Interscope’s refusal to release Bachelor #2 coincided nicely with Mann’s unexpected (and Academy Award-nominated) success with her songs for the Paul Thomas Anderson movie Magnolia in 1999. Flush with the royalties generated by the Magnolia soundtrack, Mann was able to buy back the album from the label and made the momentous decision to release it herself. Although not considered among the best of her career, Bachelor #2 was a rousing success for an independently released and promoted album. More important, it was her vindication, a success achieved without label support or interference. Freedom from label restraint can itself be a poorly navigated two-way street if the unshackled artist doesn’t impose some appropriate boundaries on his or her own work. If there is a positive side to label meddling, it is that a critical and creatively removed viewpoint can sometimes correct the trajectory of a project spinning dangerously toward self-indulgent twaddle. Mann has yet to fall victim to that particular pitfall in the recording process; while she may load up on the emotion of the moment, she works with an economy of sound as the perfect counterpoint. In the recording of both Bachelor #2 and Lost in Space, Mann encountered no significant obstacles that could have caused her to rethink her label-less journey.

“I’ve been making records long enough that it’s not a big surprise,” says Mann. “I produced a lot of the last record myself. It wasn’t a big surprise that, at the end of the day, I found it to be a little more work than I wanted to take on. I was going to co-produce [Lost in Space] with Michael Lockwood, who’s played guitar with me for a long time, but he turned out to be this great producer, this great hidden gem. He was so good, I was like, ‘Dude, you’re the producer, take over.’ He did a great job. I would definitely work on the next record with him.”

With Lost in Space just barely out of the box, it seems odd to think in terms of the next record, but Mann’s new freedom from label timetables makes it easier to entertain such thoughts.
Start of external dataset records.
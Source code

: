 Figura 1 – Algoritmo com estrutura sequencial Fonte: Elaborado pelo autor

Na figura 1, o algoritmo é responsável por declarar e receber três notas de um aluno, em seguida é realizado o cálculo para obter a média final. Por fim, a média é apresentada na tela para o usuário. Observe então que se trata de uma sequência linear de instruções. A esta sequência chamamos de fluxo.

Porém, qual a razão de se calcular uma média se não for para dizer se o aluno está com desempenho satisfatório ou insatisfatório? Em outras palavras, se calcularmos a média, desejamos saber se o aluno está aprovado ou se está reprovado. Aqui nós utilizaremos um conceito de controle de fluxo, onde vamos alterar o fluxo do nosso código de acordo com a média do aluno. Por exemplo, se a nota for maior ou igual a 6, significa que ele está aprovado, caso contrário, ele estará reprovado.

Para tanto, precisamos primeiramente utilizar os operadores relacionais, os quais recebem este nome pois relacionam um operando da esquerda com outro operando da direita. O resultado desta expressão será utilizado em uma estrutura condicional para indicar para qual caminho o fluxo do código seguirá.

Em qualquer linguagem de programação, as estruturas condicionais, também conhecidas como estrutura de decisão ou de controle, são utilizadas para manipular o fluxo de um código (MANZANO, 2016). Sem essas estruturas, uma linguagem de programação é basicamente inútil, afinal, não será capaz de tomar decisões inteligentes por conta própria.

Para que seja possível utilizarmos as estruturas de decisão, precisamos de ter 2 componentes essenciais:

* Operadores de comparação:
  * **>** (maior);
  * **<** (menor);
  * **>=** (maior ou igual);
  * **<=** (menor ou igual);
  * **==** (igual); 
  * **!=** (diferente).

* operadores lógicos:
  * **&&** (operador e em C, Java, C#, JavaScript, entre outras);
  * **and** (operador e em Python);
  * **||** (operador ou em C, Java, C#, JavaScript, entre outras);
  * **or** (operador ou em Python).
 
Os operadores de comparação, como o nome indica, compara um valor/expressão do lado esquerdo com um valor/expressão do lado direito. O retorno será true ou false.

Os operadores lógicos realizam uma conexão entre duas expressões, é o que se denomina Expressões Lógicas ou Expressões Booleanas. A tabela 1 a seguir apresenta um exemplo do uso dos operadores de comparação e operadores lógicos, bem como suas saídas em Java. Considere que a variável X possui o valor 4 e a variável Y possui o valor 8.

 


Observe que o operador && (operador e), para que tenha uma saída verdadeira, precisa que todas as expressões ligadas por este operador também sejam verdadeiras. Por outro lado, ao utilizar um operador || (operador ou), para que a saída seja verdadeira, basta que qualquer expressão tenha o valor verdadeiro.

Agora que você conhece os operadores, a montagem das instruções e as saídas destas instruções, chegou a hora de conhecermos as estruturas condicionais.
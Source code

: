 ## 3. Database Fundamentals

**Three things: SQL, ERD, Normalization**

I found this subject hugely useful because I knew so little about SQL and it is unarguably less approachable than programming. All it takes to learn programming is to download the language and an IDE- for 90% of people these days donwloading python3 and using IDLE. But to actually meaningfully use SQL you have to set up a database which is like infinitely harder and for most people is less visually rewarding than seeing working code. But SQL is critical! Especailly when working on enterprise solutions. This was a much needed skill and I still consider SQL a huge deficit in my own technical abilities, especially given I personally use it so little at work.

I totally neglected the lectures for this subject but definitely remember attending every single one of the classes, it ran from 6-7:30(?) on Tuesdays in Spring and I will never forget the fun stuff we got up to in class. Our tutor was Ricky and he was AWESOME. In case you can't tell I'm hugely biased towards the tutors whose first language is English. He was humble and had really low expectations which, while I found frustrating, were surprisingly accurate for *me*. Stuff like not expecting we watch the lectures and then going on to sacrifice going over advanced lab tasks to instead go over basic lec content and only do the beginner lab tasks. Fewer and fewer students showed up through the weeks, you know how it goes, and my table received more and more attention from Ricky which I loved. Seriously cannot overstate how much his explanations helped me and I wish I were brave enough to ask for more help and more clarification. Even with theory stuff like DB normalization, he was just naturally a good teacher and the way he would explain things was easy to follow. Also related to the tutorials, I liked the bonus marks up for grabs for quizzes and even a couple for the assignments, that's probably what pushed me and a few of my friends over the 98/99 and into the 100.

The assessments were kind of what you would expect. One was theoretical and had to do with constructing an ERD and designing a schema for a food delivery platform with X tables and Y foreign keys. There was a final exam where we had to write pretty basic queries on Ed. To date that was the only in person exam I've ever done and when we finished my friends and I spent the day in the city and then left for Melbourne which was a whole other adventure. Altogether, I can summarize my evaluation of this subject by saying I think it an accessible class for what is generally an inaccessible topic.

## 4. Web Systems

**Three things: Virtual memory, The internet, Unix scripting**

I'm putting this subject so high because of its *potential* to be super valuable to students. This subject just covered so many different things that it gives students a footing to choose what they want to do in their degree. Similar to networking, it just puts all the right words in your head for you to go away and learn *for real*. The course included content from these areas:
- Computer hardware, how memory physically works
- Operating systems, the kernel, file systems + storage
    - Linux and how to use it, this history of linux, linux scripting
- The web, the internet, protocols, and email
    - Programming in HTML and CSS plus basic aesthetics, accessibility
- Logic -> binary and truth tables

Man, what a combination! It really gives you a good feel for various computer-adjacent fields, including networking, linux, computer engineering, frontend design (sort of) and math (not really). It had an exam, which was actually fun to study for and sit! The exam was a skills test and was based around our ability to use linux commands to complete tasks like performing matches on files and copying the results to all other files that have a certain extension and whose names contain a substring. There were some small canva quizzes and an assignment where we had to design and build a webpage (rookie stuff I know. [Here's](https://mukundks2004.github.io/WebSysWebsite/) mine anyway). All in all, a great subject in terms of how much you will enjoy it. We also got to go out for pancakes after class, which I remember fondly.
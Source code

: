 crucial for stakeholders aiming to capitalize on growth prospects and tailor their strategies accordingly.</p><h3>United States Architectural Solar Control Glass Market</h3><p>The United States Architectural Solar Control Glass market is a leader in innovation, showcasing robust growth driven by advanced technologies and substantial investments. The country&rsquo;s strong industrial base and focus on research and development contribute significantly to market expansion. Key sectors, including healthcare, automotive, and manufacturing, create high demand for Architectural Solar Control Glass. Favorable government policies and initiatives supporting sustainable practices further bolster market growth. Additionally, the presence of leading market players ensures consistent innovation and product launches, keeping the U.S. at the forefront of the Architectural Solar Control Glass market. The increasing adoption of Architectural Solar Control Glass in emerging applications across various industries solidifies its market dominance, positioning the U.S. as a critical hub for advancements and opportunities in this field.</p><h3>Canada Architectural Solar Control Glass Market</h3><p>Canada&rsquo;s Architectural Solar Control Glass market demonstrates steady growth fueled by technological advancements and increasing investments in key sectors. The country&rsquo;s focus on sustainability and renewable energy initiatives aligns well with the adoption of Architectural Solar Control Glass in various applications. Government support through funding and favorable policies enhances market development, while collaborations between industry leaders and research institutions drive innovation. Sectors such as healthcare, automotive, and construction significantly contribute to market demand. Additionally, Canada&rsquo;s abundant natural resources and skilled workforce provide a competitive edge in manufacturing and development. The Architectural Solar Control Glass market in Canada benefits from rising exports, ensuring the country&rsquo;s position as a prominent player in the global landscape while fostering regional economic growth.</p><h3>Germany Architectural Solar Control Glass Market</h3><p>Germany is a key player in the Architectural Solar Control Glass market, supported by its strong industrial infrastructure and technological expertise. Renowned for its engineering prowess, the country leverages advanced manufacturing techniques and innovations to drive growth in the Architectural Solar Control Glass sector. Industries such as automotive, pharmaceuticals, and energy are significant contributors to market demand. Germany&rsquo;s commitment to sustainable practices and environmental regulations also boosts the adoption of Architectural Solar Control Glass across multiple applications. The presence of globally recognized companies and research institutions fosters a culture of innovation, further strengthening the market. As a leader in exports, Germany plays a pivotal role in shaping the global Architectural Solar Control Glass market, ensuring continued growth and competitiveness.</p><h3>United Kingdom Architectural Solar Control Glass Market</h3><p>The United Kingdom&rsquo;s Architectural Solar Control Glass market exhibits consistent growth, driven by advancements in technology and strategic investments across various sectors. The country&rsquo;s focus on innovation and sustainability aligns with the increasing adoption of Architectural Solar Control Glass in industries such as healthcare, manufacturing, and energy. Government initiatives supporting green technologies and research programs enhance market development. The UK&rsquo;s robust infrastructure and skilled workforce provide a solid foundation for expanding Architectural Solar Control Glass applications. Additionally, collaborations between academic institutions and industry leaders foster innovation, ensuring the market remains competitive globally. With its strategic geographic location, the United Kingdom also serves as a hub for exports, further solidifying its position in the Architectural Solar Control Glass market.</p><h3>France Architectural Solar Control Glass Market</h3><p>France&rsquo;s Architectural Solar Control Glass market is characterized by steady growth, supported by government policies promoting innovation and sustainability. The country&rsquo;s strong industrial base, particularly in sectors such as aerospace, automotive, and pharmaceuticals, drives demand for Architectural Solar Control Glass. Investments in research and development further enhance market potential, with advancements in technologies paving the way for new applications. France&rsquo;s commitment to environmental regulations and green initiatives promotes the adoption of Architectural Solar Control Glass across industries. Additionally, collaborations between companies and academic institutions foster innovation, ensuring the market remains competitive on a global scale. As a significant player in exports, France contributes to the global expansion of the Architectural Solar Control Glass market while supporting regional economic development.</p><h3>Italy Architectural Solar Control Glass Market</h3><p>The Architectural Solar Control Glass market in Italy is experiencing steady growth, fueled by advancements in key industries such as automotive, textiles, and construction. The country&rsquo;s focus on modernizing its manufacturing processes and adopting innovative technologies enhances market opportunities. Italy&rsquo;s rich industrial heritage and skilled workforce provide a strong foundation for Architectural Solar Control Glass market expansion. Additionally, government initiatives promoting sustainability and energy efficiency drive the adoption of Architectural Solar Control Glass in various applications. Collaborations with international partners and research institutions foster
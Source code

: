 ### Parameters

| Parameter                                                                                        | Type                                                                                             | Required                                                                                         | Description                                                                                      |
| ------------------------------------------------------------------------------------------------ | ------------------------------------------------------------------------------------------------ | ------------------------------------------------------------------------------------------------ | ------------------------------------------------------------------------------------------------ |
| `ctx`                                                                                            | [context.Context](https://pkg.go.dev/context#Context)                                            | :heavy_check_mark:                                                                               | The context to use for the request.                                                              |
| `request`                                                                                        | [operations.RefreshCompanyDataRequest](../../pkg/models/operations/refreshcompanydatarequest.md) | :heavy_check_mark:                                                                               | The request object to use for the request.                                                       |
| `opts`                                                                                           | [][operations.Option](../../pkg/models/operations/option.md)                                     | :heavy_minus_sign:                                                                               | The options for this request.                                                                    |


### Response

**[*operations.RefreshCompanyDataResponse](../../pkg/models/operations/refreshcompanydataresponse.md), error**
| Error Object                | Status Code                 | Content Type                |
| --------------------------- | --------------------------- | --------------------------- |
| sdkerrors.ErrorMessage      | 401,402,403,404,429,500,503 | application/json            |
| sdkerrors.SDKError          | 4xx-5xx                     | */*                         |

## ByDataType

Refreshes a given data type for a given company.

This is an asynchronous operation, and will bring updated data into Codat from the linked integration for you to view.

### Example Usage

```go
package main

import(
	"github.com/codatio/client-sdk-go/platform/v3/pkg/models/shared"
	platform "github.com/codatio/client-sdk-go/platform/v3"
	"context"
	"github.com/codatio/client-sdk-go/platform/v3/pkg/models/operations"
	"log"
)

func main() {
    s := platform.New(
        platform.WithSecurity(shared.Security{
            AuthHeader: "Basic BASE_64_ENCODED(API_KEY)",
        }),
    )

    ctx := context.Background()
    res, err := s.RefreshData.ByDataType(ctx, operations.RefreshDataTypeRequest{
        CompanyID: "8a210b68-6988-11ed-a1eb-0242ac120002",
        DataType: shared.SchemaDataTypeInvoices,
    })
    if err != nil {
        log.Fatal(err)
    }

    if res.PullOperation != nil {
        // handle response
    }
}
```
And the new home studio she shares with husband Michael Penn makes it easier to facilitate the songwriting process.

“The way I like to work is if I have a song, I like to go in and record it while it’s fresh and interesting, rather than waiting for two years and recording everything at once, which is not really an optimum way to work,” says Mann. “You have no time to listen to things and get a perspective, where if you need to rerecord something, you can. If you record it all in one lump, you’re sort of stuck with it.”

The artwork accompanying Lost in Space is just as important to Mann as the music that it houses, and she has spared no expense in creating a fabulous package for the music. Renowned illustrator/graphic novelist Seth drew the cover art and the accompanying illustrations for each lyric page in the CD booklet, as well as a wry and melancholy panel cartoon that tells an oblique story every bit as compelling as Mann’s own songs. The way the booklet unfolds from the interior and the mechanics of the digipak’s gatefold come as close to vinyl album cover design as we’re likely to experience in the CD era. All of that additional planning and decision-making, usually the jurisdiction of a label’s art department, falls on Mann’s shoulders. It’s a responsibility she relishes — particularly the ability to spend more and give her audience a nicer product without worrying solely about the bottom line. “The package is a very heavily thought-out thing that really goes with the music well, and so I’m very concerned with making sure it looks good,” Mann says. “I usually come up with a design, and I have an art director that I’ve worked with for the past three records or so (Gail Marowitz), and she’s a really good friend of mine and she helps out tremendously.” This is an expensive and time-consuming element of Lost in Space’s presentation, and one that a major label would never have considered for a “mid-level” artist like Mann. That may well be the reason she has so adamantly pursued more elaborate and aesthetic settings for her gem-like albums, even when that luxury has come at considerable expense. It may also represent the only real expectation that she harbors for the actual release.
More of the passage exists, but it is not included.